We are all-too-familiar with driving under the influence (DUI), what with all the road mishaps and the injuries and fatalities they bring every year. But many do not know there are also laws against boating under the influence or BUI. Of course, not too many people own or drive boats, which is probably why awareness about BUIs is not that widespread. Nevertheless, learning the ins and outs of BUI is just as important, because roughly half of all deaths in boating accidents involve alcohol according to the U.S. Coast Guard, and you wouldn’t want to be caught up in one.

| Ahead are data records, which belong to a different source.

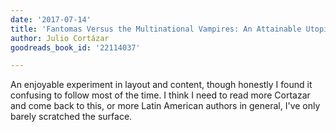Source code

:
 ```yaml
---
date: '2017-07-14'
title: 'Fantomas Versus the Multinational Vampires: An Attainable Utopia'
author: Julio Cortázar
goodreads_book_id: '22114037'

---
```

An enjoyable experiment in layout and content, though honestly I found it confusing to follow most of the time. I think I need to read more Cortazar and come back to this, or more Latin American authors in general, I've only barely scratched the surface.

All 50 states have specific laws against BUI
Each state has legislation that covers boating under the influence. Penalties are mostly similar, but there are certain consequences for violators that may differ depending on the state.
Law enforcement sets up BUI checkpoints
So you’re boating a little farther out to sea, and you believe you can drink and drive a boat, and no one would be the wiser. This would be a huge mistake because BUI checkpoints in the water exist. Just like with DUI checkpoints, law enforcement officers have all the right to hail your boat and board it to test you for sobriety. There are even states that don’t require probable cause for law enforcement to board your boat.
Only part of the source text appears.